January 12, 2009 / 11:30 AM / 11 years ago

FDIC faces $10 bln IndyMac loan exposure - paper

Jan 12 (Reuters) - The Federal Deposit Insurance Corp may be facing up to $10 billion in previously unknown liabilities tied to mortgages failed lender IndyMac sold to Fannie Mae, the New York Post said.

Such a liability to the FDIC’s $34.6 billion insurance fund would leave the agency less able to deal with the number of bank failures expected this year, the paper said.

The FDIC agreed on Jan. 2 to sell IndyMac’s assets to a consortium of private equity and hedge fund firms, including Dune Capital Management and J.C. Flowers & Co.
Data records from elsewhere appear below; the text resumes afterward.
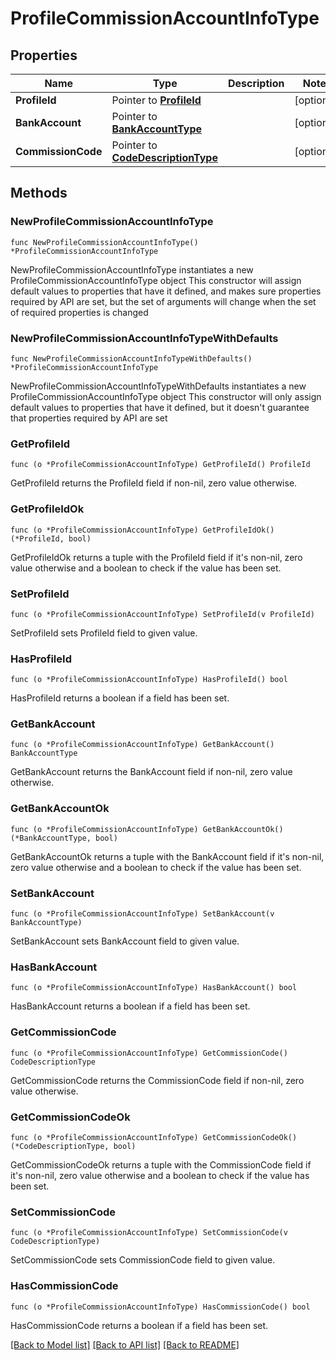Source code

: # ProfileCommissionAccountInfoType

## Properties

Name | Type | Description | Notes
------------ | ------------- | ------------- | -------------
**ProfileId** | Pointer to [**ProfileId**](ProfileId.md) |  | [optional] 
**BankAccount** | Pointer to [**BankAccountType**](BankAccountType.md) |  | [optional] 
**CommissionCode** | Pointer to [**CodeDescriptionType**](CodeDescriptionType.md) |  | [optional] 

## Methods

### NewProfileCommissionAccountInfoType

`func NewProfileCommissionAccountInfoType() *ProfileCommissionAccountInfoType`

NewProfileCommissionAccountInfoType instantiates a new ProfileCommissionAccountInfoType object
This constructor will assign default values to properties that have it defined,
and makes sure properties required by API are set, but the set of arguments
will change when the set of required properties is changed

### NewProfileCommissionAccountInfoTypeWithDefaults

`func NewProfileCommissionAccountInfoTypeWithDefaults() *ProfileCommissionAccountInfoType`

NewProfileCommissionAccountInfoTypeWithDefaults instantiates a new ProfileCommissionAccountInfoType object
This constructor will only assign default values to properties that have it defined,
but it doesn't guarantee that properties required by API are set

### GetProfileId

`func (o *ProfileCommissionAccountInfoType) GetProfileId() ProfileId`

GetProfileId returns the ProfileId field if non-nil, zero value otherwise.

### GetProfileIdOk

`func (o *ProfileCommissionAccountInfoType) GetProfileIdOk() (*ProfileId, bool)`

GetProfileIdOk returns a tuple with the ProfileId field if it's non-nil, zero value otherwise
and a boolean to check if the value has been set.

### SetProfileId

`func (o *ProfileCommissionAccountInfoType) SetProfileId(v ProfileId)`

SetProfileId sets ProfileId field to given value.

### HasProfileId

`func (o *ProfileCommissionAccountInfoType) HasProfileId() bool`

HasProfileId returns a boolean if a field has been set.

### GetBankAccount

`func (o *ProfileCommissionAccountInfoType) GetBankAccount() BankAccountType`

GetBankAccount returns the BankAccount field if non-nil, zero value otherwise.

### GetBankAccountOk

`func (o *ProfileCommissionAccountInfoType) GetBankAccountOk() (*BankAccountType, bool)`

GetBankAccountOk returns a tuple with the BankAccount field if it's non-nil, zero value otherwise
and a boolean to check if the value has been set.

### SetBankAccount

`func (o *ProfileCommissionAccountInfoType) SetBankAccount(v BankAccountType)`

SetBankAccount sets BankAccount field to given value.

### HasBankAccount

`func (o *ProfileCommissionAccountInfoType) HasBankAccount() bool`

HasBankAccount returns a boolean if a field has been set.

### GetCommissionCode

`func (o *ProfileCommissionAccountInfoType) GetCommissionCode() CodeDescriptionType`

GetCommissionCode returns the CommissionCode field if non-nil, zero value otherwise.

### GetCommissionCodeOk

`func (o *ProfileCommissionAccountInfoType) GetCommissionCodeOk() (*CodeDescriptionType, bool)`

GetCommissionCodeOk returns a tuple with the CommissionCode field if it's non-nil, zero value otherwise
and a boolean to check if the value has been set.

### SetCommissionCode

`func (o *ProfileCommissionAccountInfoType) SetCommissionCode(v CodeDescriptionType)`

SetCommissionCode sets CommissionCode field to given value.

### HasCommissionCode

`func (o *ProfileCommissionAccountInfoType) HasCommissionCode() bool`

HasCommissionCode returns a boolean if a field has been set.


[[Back to Model list]](../README.md#documentation-for-models) [[Back to API list]](../README.md#documentation-for-api-endpoints) [[Back to README]](../README.md)


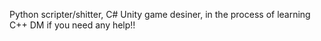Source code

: Python scripter/shitter, C# Unity game desiner, in the process of learning C++
DM if you need any help!!
<!---
NoKangaroo1/NoKangaroo1 is a ✨ special ✨ repository because its `README.md` (this file) appears on your GitHub profile.
You can click the Preview link to take a look at your changes.
--->
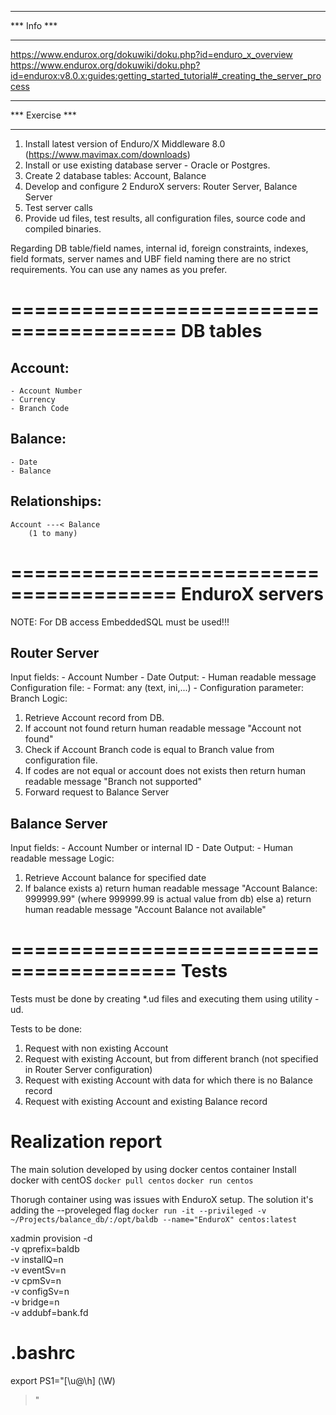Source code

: ****************************************************************************************************
***                                               Info                                           ***
****************************************************************************************************
https://www.endurox.org/dokuwiki/doku.php?id=enduro_x_overview
https://www.endurox.org/dokuwiki/doku.php?id=endurox:v8.0.x:guides:getting_started_tutorial#_creating_the_server_process

****************************************************************************************************
***                                             Exercise                                         ***
****************************************************************************************************

1. Install latest version of Enduro/X Middleware 8.0 (https://www.mavimax.com/downloads)
2. Install or use existing database server - Oracle or Postgres.
3. Create 2 database tables: Account, Balance
4. Develop and configure 2 EnduroX servers: Router Server, Balance Server
5. Test server calls
6. Provide ud files, test results, all configuration files, source code and compiled binaries.

Regarding DB table/field names, internal id, foreign constraints, indexes, field formats, server names and UBF field naming there are no strict requirements.
You can use any names as you prefer.

========================================
DB tables
========================================
Account:
--------
    - Account Number
    - Currency
    - Branch Code

Balance:
--------
    - Date
    - Balance

Relationships:
--------------
    Account ---< Balance
        (1 to many)

========================================
EnduroX servers
========================================
NOTE: For DB access EmbeddedSQL must be used!!!

Router Server
-------------
Input fields:
    - Account Number
    - Date
Output:
    - Human readable message
Configuration file:
    - Format: any (text, ini,...)
    - Configuration parameter: Branch
Logic:
1. Retrieve Account record from DB.
2. If account not found return human readable message "Account not found"
3. Check if Account Branch code is equal to Branch value from configuration file.
4. If codes are not equal or account does not exists then return human readable message "Branch not supported"
5. Forward request to Balance Server

Balance Server
-------------
Input fields:
    - Account Number or internal ID
    - Date
Output:
    - Human readable message
Logic:
1. Retrieve Account balance for specified date
2. If balance exists
    a) return human readable message "Account Balance: 999999.99" (where 999999.99 is actual value from db)
   else
    a) return human readable message "Account Balance not available"

========================================
Tests
========================================
Tests must be done by creating *.ud files and executing them using utility - ud.

Tests to be done:
1. Request with non existing Account
2. Request with existing Account, but from different branch (not specified in Router Server configuration)
3. Request with existing Account with data for which there is no Balance record
4. Request with existing Account and existing Balance record

# Realization report
The main solution developed by using docker centos container
Install docker with centOS
`docker pull centos`
`docker run centos`

Thorugh container using was issues with EnduroX setup. The solution it's adding the --proveleged flag
`docker run -it --privileged -v ~/Projects/balance_db/:/opt/baldb --name="EnduroX" centos:latest`

xadmin provision -d \
    -v qprefix=baldb \
    -v installQ=n  \
    -v eventSv=n \
    -v cpmSv=n \
    -v configSv=n \
    -v bridge=n \
    -v addubf=bank.fd


# .bashrc
export PS1="[\u@\h] (\W)
> "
The FDIC, which has run IndyMac since its failure on July 11, undertook as part of the deal to share losses on a portfolio of IndyMac loans.

Fannie Mae and the FDIC have been battling over the questionable mortgages for months, the Post said.

Fannie wanted IndyMac, while it was being run by the FDIC, to repurchase the loans because they violated representation and warranty agreements, and threatened to hold up the sale of the bank until the issue was resolved, the newspaper said.

The sale went through but the liability for the Fannie mortgages was not transferred to the buyers, the paper said.

Citing sources close to the buyers, the Post said the prospective IndyMac owners, led by Steven Mnuchin of Dune Capital, successfully negotiated their release from the Fannie claim.

The FDIC and Fannie Mae could not immediately be reached by Reuters for comment.